The FERC changed the tariff because it noted the previous compensation for frequency regulation was “unjust, unreasonable and unduly discriminatory” and it acknowledged the inherently greater amount of frequency regulation service being provided by faster-ramping resources.
“It is a fair method to compensate any company for the service they are providing. We are getting properly paid for the work we are doing, rather than getting paid for the amount of capacity we owned although providing a lot more storage than a resource that was less efficient but being paid the same.”
These tariffs apply to the two operational flywheel sites Beacon Power has and has been an influential decider on constructing a third site. Brits said the original installation in New York has been the benchmark for building more. “The operating performance of our Stephentown 20MW plant has been a heavy focus of ours, it has been outstanding. We need optimum operating performance to take maximum value from the market.”
The Stephentown facility is made up of one MW blocks with a container that houses electronics for the ten flywheels that are on each side of the container. That makes up one MW and there are 20 of these on a site laid out over three acres of land.

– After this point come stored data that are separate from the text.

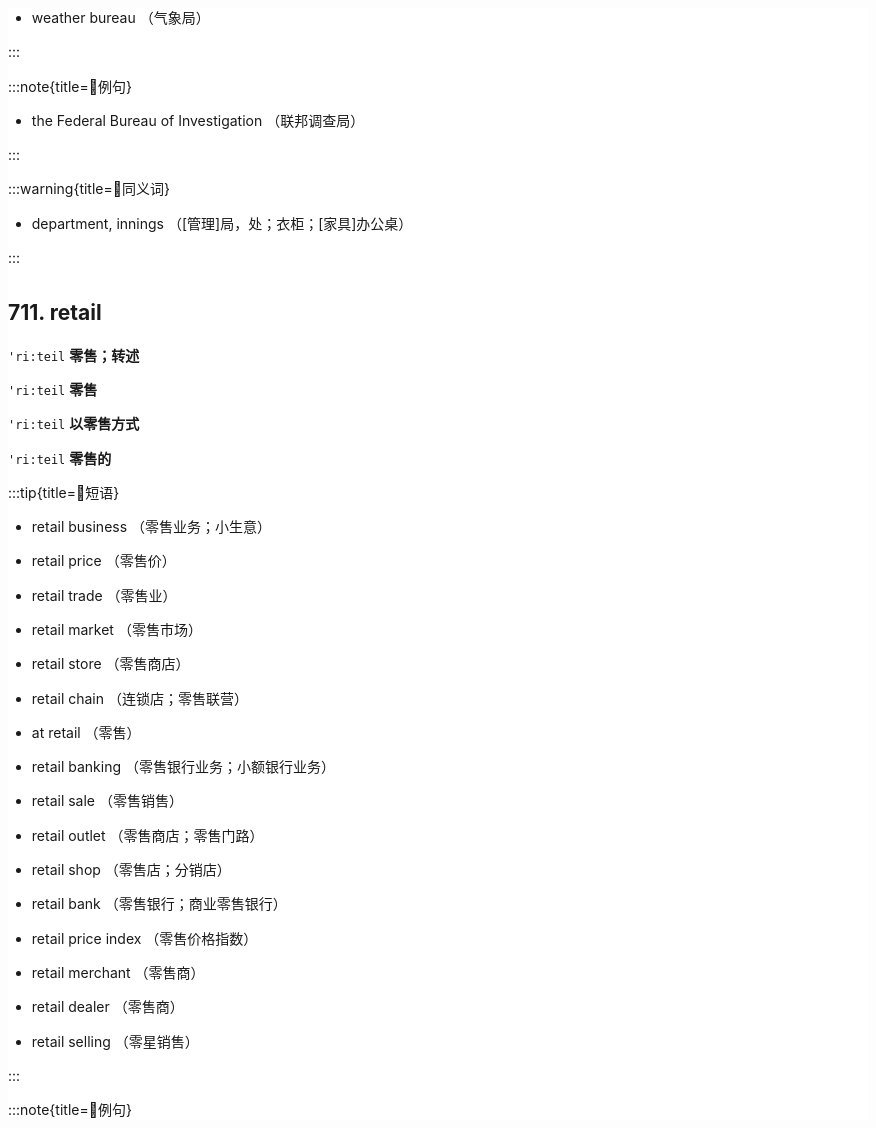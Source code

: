 - weather bureau （气象局）

:::

:::note{title=🎤例句}

- the Federal Bureau of Investigation （联邦调查局）

:::

:::warning{title=🤔同义词}

- department, innings （[管理]局，处；衣柜；[家具]办公桌）

:::


## 711. retail

`'ri:teil`  **零售；转述**

`'ri:teil`  **零售**

`'ri:teil`  **以零售方式**

`'ri:teil`  **零售的**

:::tip{title=🤩短语}

- retail business （零售业务；小生意）

- retail price （零售价）

- retail trade （零售业）

- retail market （零售市场）

- retail store （零售商店）

- retail chain （连锁店；零售联营）

- at retail （零售）

- retail banking （零售银行业务；小额银行业务）

- retail sale （零售销售）

- retail outlet （零售商店；零售门路）

- retail shop （零售店；分销店）

- retail bank （零售银行；商业零售银行）

- retail price index （零售价格指数）

- retail merchant （零售商）

- retail dealer （零售商）

- retail selling （零星销售）

:::

:::note{title=🎤例句}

In the last 12 months the performance of flywheels and components at the Stephentown site has been reliable to 95%, which is essential for rapid-response grid support. “By definition the flywheels will be needed for unpredictable events so we are demonstrating that with our Stephentown plant, as well as having very low operating costs,” said Brits.

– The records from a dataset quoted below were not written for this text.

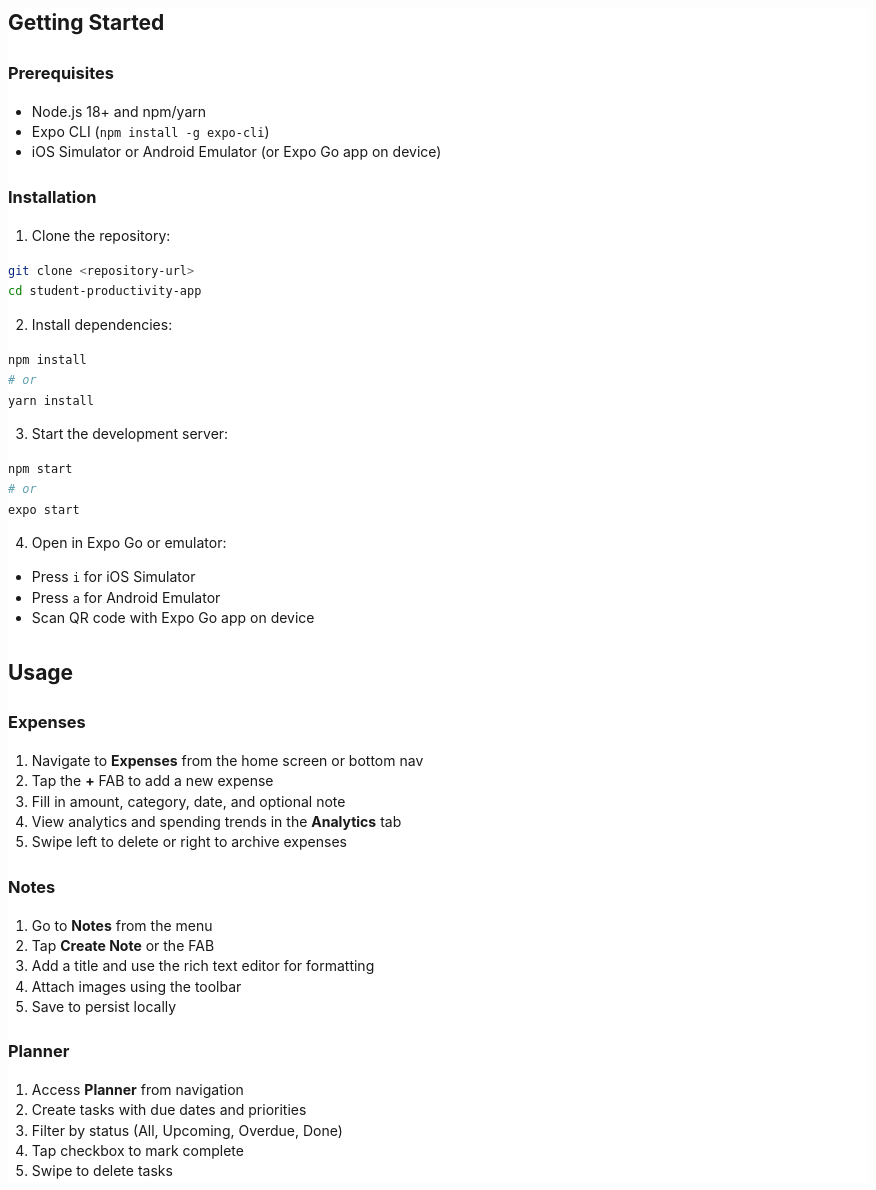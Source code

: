 ## Getting Started

### Prerequisites
- Node.js 18+ and npm/yarn
- Expo CLI (`npm install -g expo-cli`)
- iOS Simulator or Android Emulator (or Expo Go app on device)

### Installation

1. Clone the repository:
```bash
git clone <repository-url>
cd student-productivity-app
```

2. Install dependencies:
```bash
npm install
# or
yarn install
```

3. Start the development server:
```bash
npm start
# or
expo start
```

4. Open in Expo Go or emulator:
- Press `i` for iOS Simulator
- Press `a` for Android Emulator
- Scan QR code with Expo Go app on device

## Usage

### Expenses
1. Navigate to **Expenses** from the home screen or bottom nav
2. Tap the **+** FAB to add a new expense
3. Fill in amount, category, date, and optional note
4. View analytics and spending trends in the **Analytics** tab
5. Swipe left to delete or right to archive expenses

### Notes
1. Go to **Notes** from the menu
2. Tap **Create Note** or the FAB
3. Add a title and use the rich text editor for formatting
4. Attach images using the toolbar
5. Save to persist locally

### Planner
1. Access **Planner** from navigation
2. Create tasks with due dates and priorities
3. Filter by status (All, Upcoming, Overdue, Done)
4. Tap checkbox to mark complete
5. Swipe to delete tasks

In Tyngsboro, Massachusetts a 0.5MW pilot project has been running since December 2012. It is interconnected to two system operators and according to Brits has been working flawlessly.
The construction of a third project a 20MW facility at Hazle Township, Pennsylvania had been under consideration before the acquisition, but it could only be enabled by an equity investment from Rockland, for which the company had to be certain of the value of the project as demonstrated by the two existing flywheel sites.
“The construction of the project in Pennsylvania was dependant upon raising capital, we had to be confident about the economics and technical formats,” said Brits. This exemplifies the style in which Rockland is running Beacon as a commercial venture: The equity investment was only made after measuring the revenue stream the Stephentown installation was understood and ensuring both the cost and performance would be solid.
The Pennsylvania facility is due to be fully operational from early 2014.
Beacon is now finding ways to lower the costs on its technology such as looking at manufacturing processes of the composite fibreglass container. Brits said: “We are continuing to develop technology but are very focussed on where commercial opportunities are, while being responsive to market needs – this is driving our development. We have invested money in finding cost reductions in the product line so we can be more successful.”
“We want to increase efficiency from a production point of view by keeping the same product but making small changes to make it as flexible as possible to provide products of different sorts for large-scale electrical storage.”
He added, “We are re-packaging the technology to use the stored energy differently – changing the electronics for example to alter the way the energy is stored. Or increasing the power for a shorter duration for some applications.” Offering these options for the power control module gives greater flexibility to utilities as customers and will broaden the scope of appeal of the technology.
The fortunes of Beacon Power have drastically changed in the past two years. It is only possible to speculate that the company would have been successful if the frequency regulation tariff had always been as favourable as it is now. As it stands, everything being done is carefully considered to be in response to market needs and commercial opportunities – a recipe for success for any business. With growth potential in the power regulation market growing globally having proven sites is a beacon for what they can do and the value that can be offered to utilities.